The guess itself could as easily and logically be based on a coin toss...as on any of the bullshit that has been offered here so far.
The probability estimates being offered are a joke...and anyone giving them any consideration above being a joke...is a joke also.
Stop whining you troll. If 100 people came back from the dead somehow and said they saw xyz while they were in this other state, that would certainly add information to the whole issue. Anytime you add information to a particular topic that also adds the ability to apply statitistical analysis to that particular topic. Your a joke. Stop trolling.
I do not whine...and I do not troll.
IF 100 people could shit gold...those 100 people would not have to work very hard, would they?
Your comment was dumb...by every metric imaginable.
Nobody is adding anything of value for a statistical analysis of whether or not there is life after death.
Not one goddam thing!
"YOUR"...Jesus H. Christ. Bad enough you spelled statistical wrong in the earlier sentence...
...BUT "your!"
Ask teacher what is wrong with that.
Ask one of the other kids on the playground! They'll tell you.,
Quoting Frank Apisa
Lol, so far thats pretty much what this forum is typically. I'm no different. I do agree either the OP or someone else needs to sit down and flesh out the statistical analysis of life after death. To say its impossible to gain knowledge of life after death is clearly outside of your current expertise.
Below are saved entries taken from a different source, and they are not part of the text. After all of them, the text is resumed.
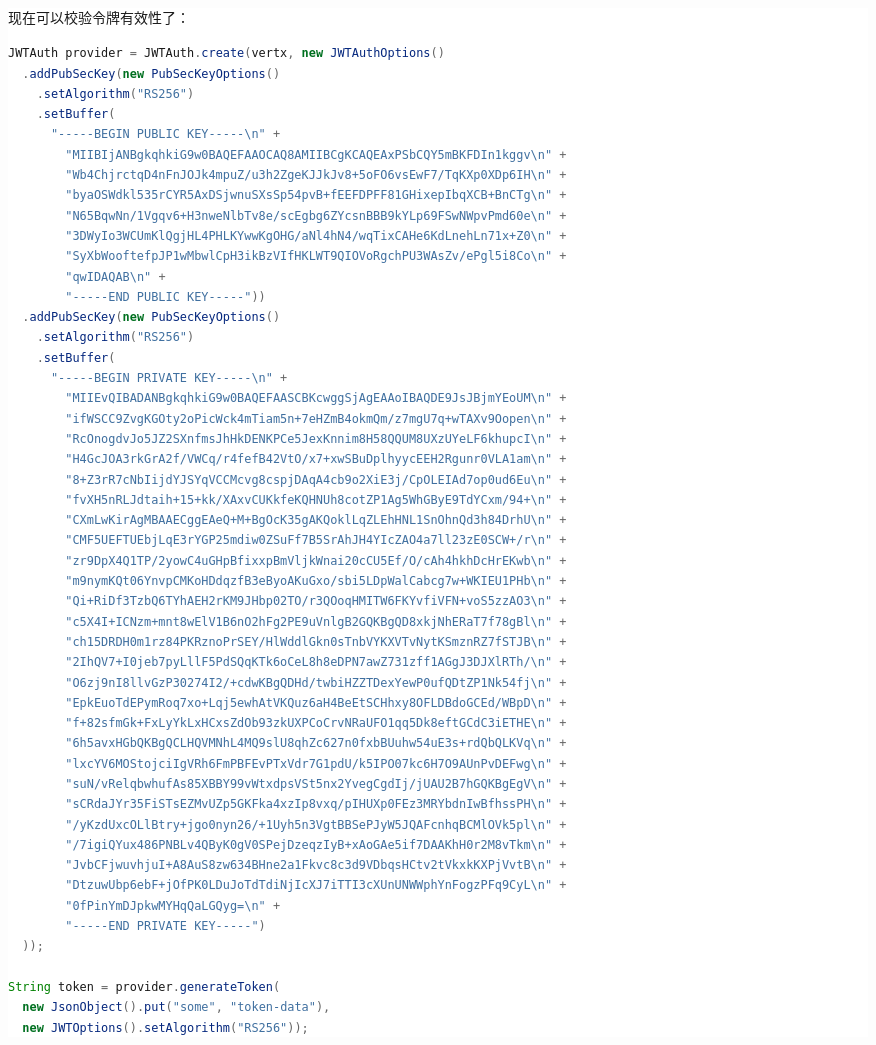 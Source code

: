 现在可以校验令牌有效性了：

```java
JWTAuth provider = JWTAuth.create(vertx, new JWTAuthOptions()
  .addPubSecKey(new PubSecKeyOptions()
    .setAlgorithm("RS256")
    .setBuffer(
      "-----BEGIN PUBLIC KEY-----\n" +
        "MIIBIjANBgkqhkiG9w0BAQEFAAOCAQ8AMIIBCgKCAQEAxPSbCQY5mBKFDIn1kggv\n" +
        "Wb4ChjrctqD4nFnJOJk4mpuZ/u3h2ZgeKJJkJv8+5oFO6vsEwF7/TqKXp0XDp6IH\n" +
        "byaOSWdkl535rCYR5AxDSjwnuSXsSp54pvB+fEEFDPFF81GHixepIbqXCB+BnCTg\n" +
        "N65BqwNn/1Vgqv6+H3nweNlbTv8e/scEgbg6ZYcsnBBB9kYLp69FSwNWpvPmd60e\n" +
        "3DWyIo3WCUmKlQgjHL4PHLKYwwKgOHG/aNl4hN4/wqTixCAHe6KdLnehLn71x+Z0\n" +
        "SyXbWooftefpJP1wMbwlCpH3ikBzVIfHKLWT9QIOVoRgchPU3WAsZv/ePgl5i8Co\n" +
        "qwIDAQAB\n" +
        "-----END PUBLIC KEY-----"))
  .addPubSecKey(new PubSecKeyOptions()
    .setAlgorithm("RS256")
    .setBuffer(
      "-----BEGIN PRIVATE KEY-----\n" +
        "MIIEvQIBADANBgkqhkiG9w0BAQEFAASCBKcwggSjAgEAAoIBAQDE9JsJBjmYEoUM\n" +
        "ifWSCC9ZvgKGOty2oPicWck4mTiam5n+7eHZmB4okmQm/z7mgU7q+wTAXv9Oopen\n" +
        "RcOnogdvJo5JZ2SXnfmsJhHkDENKPCe5JexKnnim8H58QQUM8UXzUYeLF6khupcI\n" +
        "H4GcJOA3rkGrA2f/VWCq/r4fefB42VtO/x7+xwSBuDplhyycEEH2Rgunr0VLA1am\n" +
        "8+Z3rR7cNbIijdYJSYqVCCMcvg8cspjDAqA4cb9o2XiE3j/CpOLEIAd7op0ud6Eu\n" +
        "fvXH5nRLJdtaih+15+kk/XAxvCUKkfeKQHNUh8cotZP1Ag5WhGByE9TdYCxm/94+\n" +
        "CXmLwKirAgMBAAECggEAeQ+M+BgOcK35gAKQoklLqZLEhHNL1SnOhnQd3h84DrhU\n" +
        "CMF5UEFTUEbjLqE3rYGP25mdiw0ZSuFf7B5SrAhJH4YIcZAO4a7ll23zE0SCW+/r\n" +
        "zr9DpX4Q1TP/2yowC4uGHpBfixxpBmVljkWnai20cCU5Ef/O/cAh4hkhDcHrEKwb\n" +
        "m9nymKQt06YnvpCMKoHDdqzfB3eByoAKuGxo/sbi5LDpWalCabcg7w+WKIEU1PHb\n" +
        "Qi+RiDf3TzbQ6TYhAEH2rKM9JHbp02TO/r3QOoqHMITW6FKYvfiVFN+voS5zzAO3\n" +
        "c5X4I+ICNzm+mnt8wElV1B6nO2hFg2PE9uVnlgB2GQKBgQD8xkjNhERaT7f78gBl\n" +
        "ch15DRDH0m1rz84PKRznoPrSEY/HlWddlGkn0sTnbVYKXVTvNytKSmznRZ7fSTJB\n" +
        "2IhQV7+I0jeb7pyLllF5PdSQqKTk6oCeL8h8eDPN7awZ731zff1AGgJ3DJXlRTh/\n" +
        "O6zj9nI8llvGzP30274I2/+cdwKBgQDHd/twbiHZZTDexYewP0ufQDtZP1Nk54fj\n" +
        "EpkEuoTdEPymRoq7xo+Lqj5ewhAtVKQuz6aH4BeEtSCHhxy8OFLDBdoGCEd/WBpD\n" +
        "f+82sfmGk+FxLyYkLxHCxsZdOb93zkUXPCoCrvNRaUFO1qq5Dk8eftGCdC3iETHE\n" +
        "6h5avxHGbQKBgQCLHQVMNhL4MQ9slU8qhZc627n0fxbBUuhw54uE3s+rdQbQLKVq\n" +
        "lxcYV6MOStojciIgVRh6FmPBFEvPTxVdr7G1pdU/k5IPO07kc6H7O9AUnPvDEFwg\n" +
        "suN/vRelqbwhufAs85XBBY99vWtxdpsVSt5nx2YvegCgdIj/jUAU2B7hGQKBgEgV\n" +
        "sCRdaJYr35FiSTsEZMvUZp5GKFka4xzIp8vxq/pIHUXp0FEz3MRYbdnIwBfhssPH\n" +
        "/yKzdUxcOLlBtry+jgo0nyn26/+1Uyh5n3VgtBBSePJyW5JQAFcnhqBCMlOVk5pl\n" +
        "/7igiQYux486PNBLv4QByK0gV0SPejDzeqzIyB+xAoGAe5if7DAAKhH0r2M8vTkm\n" +
        "JvbCFjwuvhjuI+A8AuS8zw634BHne2a1Fkvc8c3d9VDbqsHCtv2tVkxkKXPjVvtB\n" +
        "DtzuwUbp6ebF+jOfPK0LDuJoTdTdiNjIcXJ7iTTI3cXUnUNWWphYnFogzPFq9CyL\n" +
        "0fPinYmDJpkwMYHqQaLGQyg=\n" +
        "-----END PRIVATE KEY-----")
  ));

String token = provider.generateToken(
  new JsonObject().put("some", "token-data"),
  new JWTOptions().setAlgorithm("RS256"));
```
Respectfully as possible, Christian...anyone who thinks they can calculate the probability that there is life after death (or that there is nothing after death)...is kidding him/her self.
It is possible to gain knowledge about the issue, however. It is possible to realize and acknowledge that what happens after death is unknown.
We can guess.
Ya gotta be satisfied with that.
thats fine for now.
I keep dying yet I’m still alive so your calculations must be off :)
What if life is but a dream and dying is waking up? Maybe you go through an arbitrary large number of deaths, each time awakening at a higher level of consciousness until finally you awake and you are a god?
Anyway, is wishing for immortality an optimistic or pessimistic drive? I’d rather NOT not end thank you very much! ;)
I think its a very natural drive; self preservation is our number one instinct, so its not surprising the instinct extends to beyond the grave. There is a 'proof' of the after death that CS Lewis favoured - we would not be endowed with a drive for life after death unless it was actually achievable. Don't buy it myself.
Is atheism is a more defeatist attitude that agnosticism? I think it is certainly pessimistic to assign a 0% probability to life after death. My 28% is pretty optimistic. I'm generally glass half full.
Thiesm - 100% conviction in life after death - unreasonably optimistic IMO.
Atheism - 0% conviction in life after death - unreasonably pessimistic IMO.
Agnosticism - somewhere in between seems correct IMO.
You’ll find that a great deal of elderly people a quite contented to die eventually. As Freddie said “Who wants to live foreverrrrr!!”